I’m here to lift the shroud of secrecy surrounding teacher institute day activities. You have to promise to keep this just between us, though, okay?
1. Power Statements. Our mission as a district is stated. Our vision is stated. Goals are discussed. Excellence is encouraged. Powerful statements with unnecessary capitalization are projected: All Students Deserve to Have Seven Periods of Excellent Instruction Every Day.
During these speeches, the faculty thinks about how humid/cold/depressing/stale/bright the meeting room is. They surreptitiously type to-do lists on their phones. Some of them pray for death.

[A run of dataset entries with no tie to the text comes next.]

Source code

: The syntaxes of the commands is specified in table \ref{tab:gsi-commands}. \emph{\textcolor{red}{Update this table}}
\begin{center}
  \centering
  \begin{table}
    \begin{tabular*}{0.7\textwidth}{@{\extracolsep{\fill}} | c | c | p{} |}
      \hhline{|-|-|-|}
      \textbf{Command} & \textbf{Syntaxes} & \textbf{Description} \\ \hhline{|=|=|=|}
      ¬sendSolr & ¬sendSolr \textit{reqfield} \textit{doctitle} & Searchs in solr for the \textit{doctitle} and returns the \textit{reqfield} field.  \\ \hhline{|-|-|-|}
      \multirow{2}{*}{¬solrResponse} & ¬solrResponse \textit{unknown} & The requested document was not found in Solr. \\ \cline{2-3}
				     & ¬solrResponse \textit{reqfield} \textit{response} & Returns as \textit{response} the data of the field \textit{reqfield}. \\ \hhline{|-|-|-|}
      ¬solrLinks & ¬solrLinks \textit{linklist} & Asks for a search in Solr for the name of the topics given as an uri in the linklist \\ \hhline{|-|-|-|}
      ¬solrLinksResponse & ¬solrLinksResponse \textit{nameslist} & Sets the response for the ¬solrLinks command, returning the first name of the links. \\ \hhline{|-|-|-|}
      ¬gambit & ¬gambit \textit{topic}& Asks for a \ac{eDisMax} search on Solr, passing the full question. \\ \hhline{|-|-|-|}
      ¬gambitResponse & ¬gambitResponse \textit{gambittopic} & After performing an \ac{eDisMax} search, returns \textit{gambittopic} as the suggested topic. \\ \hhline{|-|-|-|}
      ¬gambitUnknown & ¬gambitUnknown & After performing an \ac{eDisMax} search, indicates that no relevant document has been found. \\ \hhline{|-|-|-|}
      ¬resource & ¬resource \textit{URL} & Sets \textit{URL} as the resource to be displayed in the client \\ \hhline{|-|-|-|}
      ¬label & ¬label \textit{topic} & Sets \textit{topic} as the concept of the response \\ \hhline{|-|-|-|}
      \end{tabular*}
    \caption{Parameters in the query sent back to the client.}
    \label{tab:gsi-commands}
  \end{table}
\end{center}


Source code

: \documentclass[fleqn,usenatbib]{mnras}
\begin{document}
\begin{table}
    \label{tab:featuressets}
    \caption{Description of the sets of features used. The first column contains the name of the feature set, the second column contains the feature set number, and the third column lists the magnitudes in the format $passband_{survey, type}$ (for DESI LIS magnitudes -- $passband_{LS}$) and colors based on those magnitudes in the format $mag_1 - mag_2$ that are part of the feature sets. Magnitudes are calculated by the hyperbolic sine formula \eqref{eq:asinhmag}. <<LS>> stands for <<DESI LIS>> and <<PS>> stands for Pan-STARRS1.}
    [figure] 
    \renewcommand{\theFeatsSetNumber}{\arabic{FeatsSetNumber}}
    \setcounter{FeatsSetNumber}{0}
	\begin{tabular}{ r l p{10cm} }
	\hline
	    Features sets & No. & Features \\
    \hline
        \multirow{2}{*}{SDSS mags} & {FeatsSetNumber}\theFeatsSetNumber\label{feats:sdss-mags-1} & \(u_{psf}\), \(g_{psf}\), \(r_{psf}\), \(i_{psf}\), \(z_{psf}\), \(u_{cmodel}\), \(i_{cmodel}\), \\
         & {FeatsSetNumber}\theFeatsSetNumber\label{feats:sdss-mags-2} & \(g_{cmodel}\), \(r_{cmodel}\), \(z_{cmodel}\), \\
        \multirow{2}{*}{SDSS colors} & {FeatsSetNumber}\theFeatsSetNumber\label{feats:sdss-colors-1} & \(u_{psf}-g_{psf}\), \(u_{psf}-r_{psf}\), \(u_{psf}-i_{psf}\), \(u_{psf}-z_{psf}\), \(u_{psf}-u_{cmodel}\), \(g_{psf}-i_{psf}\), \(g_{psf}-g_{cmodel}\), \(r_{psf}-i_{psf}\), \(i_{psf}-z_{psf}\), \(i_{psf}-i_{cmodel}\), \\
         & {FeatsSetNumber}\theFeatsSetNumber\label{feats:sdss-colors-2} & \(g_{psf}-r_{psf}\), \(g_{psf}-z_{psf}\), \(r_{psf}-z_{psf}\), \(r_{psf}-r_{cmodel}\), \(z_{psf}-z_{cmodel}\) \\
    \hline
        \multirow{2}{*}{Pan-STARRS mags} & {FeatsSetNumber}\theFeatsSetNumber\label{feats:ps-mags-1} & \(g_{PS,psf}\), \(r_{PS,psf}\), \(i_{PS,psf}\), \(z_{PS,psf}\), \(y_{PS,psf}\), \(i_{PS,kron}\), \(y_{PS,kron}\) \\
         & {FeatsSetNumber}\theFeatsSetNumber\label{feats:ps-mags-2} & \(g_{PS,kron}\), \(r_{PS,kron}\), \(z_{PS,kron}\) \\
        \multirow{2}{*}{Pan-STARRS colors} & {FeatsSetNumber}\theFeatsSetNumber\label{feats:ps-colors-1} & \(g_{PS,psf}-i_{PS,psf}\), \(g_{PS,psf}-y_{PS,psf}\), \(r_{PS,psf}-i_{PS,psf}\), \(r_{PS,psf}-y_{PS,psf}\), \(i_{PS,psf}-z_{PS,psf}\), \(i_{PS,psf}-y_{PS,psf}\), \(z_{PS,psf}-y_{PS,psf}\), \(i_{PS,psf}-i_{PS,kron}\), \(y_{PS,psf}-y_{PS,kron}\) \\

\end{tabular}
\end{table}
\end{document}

2. Smarty-Pants Words. A fancy new word within the context of the mission/vision/goal/excellence statement is presented to pique the faculty’s interest. This year’s word was “arête.” Or maybe it was “aréte.” Or “arete.” Fuck if I know, really. The punctuation was a distraction. It had something to do with excellence, of course, but I wasn’t really listening because my brain was hung up on more pressing issues: “How do you pronounce that word? Are they saying it correctly? What is the etymology? Let’s google this nonsense.”
3. Test Data. First we had NCLB — not to be confused with NKOTB! — and now we have ESSA. They’re both related to goals and data and mastery and maybe growth models and…really, again, fuck if I know. When 99% of the student population is considered “low income,” and they are struggling with all of the problems associated with poverty, their teachers are pretty much giving zero fucks about how well they did on some culturally biased standardized tests. We just want to meet the students tomorrow and start building relationships with them. Without positive relationships, limited learning will occur.
Oh — and ESSA stands for Every Student Succeeds Act, which may be the biggest load of crap of all time. The act, and its requisite standardized testing, is stacked against children of color and all children living in poverty. When students are struggling with PTSD, hunger, toothaches, lack of reading glasses, pre-diabetes, and a justified fear of crime, they’re not going to do well on an exam written by and for affluent white people.
4. Professional Work Space Nonsense. A teacher’s classroom is her kingdom and all sorts of shenanigans occur for the good of the holy box in which she works. Veteran teachers request “better” classrooms than younger teachers. Classroom supplies are hoarded. (One can never have too many Expo markers.) Coveted desk chairs and new-ish student desks are shuffled from room to room. Boxes of candy are left for the Laminating Lady in the library in an effort to get their posters laminated first. Everyone stops by to say hello to the head secretary and director of maintenance because nothing — truly nothing — will get done without their blessings or assistance.
5. See You In Three Months! Conversations. High schools are like small cities. Within my particular school, 1,800 children walk through our doors and 200 adults work together to try to make it a pleasant day for them. As a result, I have a few acquaintances with whom I have a lovely rapport, but who I very seldom ever see.
One such colleague is a PE teacher named Erin whose last name is similar in spelling to mine. We sit next to each other at parent-teacher conferences every October and February and always have lovely chats about our families, our hobbies, and recommended travel destinations. I saw Erin today, we smiled and hugged and then both laughed when I said, “Okay, I’ll see you again in October!” This is no joke. For how much movement there is within a school, many of us seldom cross paths. The institute days remind me of how isolating the profession is sometimes.
6. Impatience. We want the institute days to end so that we can get to the real point of the profession: meeting our students. It doesn’t matter how many years one has been teaching, we were all still excited and nervous. It is an honor to teach other people’s children and we can’t wait to begin the journey with them.
As always, thank you for reading, friends.